Infotainment User-Interface Design

This project was a collaborative assignment for the course ‘Cognitive Design’ at the Umeå Institute of Design (UID). The project was called ‘Me and my car’ and the goal was to design an infotainment system for a car that integrates cognitive ergonomic principles and research to make the use of the interface as safe as possible.

Infotainment User-Interface Design
The Assignment
Foundational Research: Interviews and User Tests
- Insights from Salesperson
- Insights from Other Car Users
Secondary Research
The Design Process
The Cognitive Aspects of the Design
Concluding Remarks
References

The Assignment

An infotainment system is a system that combines information and entertainment. In a car it is mostly located in the center stack and often offers navigation, radio, telephone, climate control, and more. For this project, we were given four areas of focus—two obligatory and two voluntary. The areas were:

1. A start screen with a main menu and a radio/music interface (obligatory)
2. A navigation interface (obligatory).
3. Telephone interface (voluntary).
4. Climate control (voluntary).

My team chose to focus on 1, 2, and 4. The different teams were also allocated a different car. My team was supposed to design an interface for the Nissan Juke.

Foundational Research: Interviews and User Tests

The home screen of the Juke infotainment interface.

Our process started with an interview and a user test of the Nissan Juke with a salesperson at a car vendor. This let us get insight into how the car’s current infotainment system worked, what the salesperson sees as the selling points of the car, as well as the car’s market. After the interview and user test with the salesperson at the car vendor, the team conducted two user tests in other cars with other participants.
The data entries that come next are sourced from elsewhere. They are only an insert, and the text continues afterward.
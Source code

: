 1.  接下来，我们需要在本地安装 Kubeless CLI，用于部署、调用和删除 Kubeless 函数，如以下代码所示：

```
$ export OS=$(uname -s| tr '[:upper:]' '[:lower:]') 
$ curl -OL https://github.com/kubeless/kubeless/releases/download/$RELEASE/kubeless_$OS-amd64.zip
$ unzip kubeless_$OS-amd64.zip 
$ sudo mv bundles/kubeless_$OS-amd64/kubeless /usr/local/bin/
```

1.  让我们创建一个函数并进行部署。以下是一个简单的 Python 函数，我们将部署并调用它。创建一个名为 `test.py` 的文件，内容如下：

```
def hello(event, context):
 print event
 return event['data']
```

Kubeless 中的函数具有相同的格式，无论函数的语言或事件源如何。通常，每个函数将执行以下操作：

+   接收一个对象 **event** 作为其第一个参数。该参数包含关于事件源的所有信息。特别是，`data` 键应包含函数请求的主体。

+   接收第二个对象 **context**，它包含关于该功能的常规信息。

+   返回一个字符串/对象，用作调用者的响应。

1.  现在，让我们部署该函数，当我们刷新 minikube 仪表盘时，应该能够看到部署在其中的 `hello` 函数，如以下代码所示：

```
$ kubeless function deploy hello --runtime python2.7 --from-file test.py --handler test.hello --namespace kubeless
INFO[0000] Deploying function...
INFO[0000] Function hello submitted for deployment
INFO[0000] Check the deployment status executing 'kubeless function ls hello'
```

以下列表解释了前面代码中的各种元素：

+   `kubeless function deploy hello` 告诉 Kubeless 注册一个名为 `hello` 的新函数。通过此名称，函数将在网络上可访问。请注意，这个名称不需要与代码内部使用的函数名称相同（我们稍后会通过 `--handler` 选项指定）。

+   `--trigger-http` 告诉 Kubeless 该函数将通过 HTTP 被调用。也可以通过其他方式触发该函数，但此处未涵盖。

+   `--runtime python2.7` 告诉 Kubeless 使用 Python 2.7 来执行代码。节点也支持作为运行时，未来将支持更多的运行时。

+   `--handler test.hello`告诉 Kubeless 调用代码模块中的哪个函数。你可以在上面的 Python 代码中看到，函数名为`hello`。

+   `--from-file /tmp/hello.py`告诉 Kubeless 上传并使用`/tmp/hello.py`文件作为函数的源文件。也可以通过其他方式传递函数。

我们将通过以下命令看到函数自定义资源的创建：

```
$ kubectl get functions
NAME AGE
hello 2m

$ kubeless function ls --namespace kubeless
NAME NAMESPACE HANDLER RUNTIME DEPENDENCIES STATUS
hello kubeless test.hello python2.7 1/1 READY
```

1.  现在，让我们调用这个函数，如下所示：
"Physical buttons are great since it makes it easier for the driver to find the buttons while focusing on the road. Everybody recognizes rotary knobs."

"I like that the digital interface is free of frills."

Insights from Salesperson

A (relatively) simple touch-based interface in combination with physical buttons ensures usability.
The Nissan Juke is mostly used as a secondary vehicle, where simplicity and accessibility is highly valued.

Key point: Make sure that the interface is usable on a cold winter morning without taking off one's gloves, ensuring that the interface is easily navigable and accessible, which is highly important for a secondary car like the Juke.

Insights from Other Car Users

The tactile features of physical buttons makes the buttons easily located without taking one's eyes off the road.
Physical buttons were also favored as ways of navigating between navigation, radio/music, and climate control interfaces.
One user finds connecting to Bluetooth difficult, so they use the phone speaker when speaking with someone on the phone instead.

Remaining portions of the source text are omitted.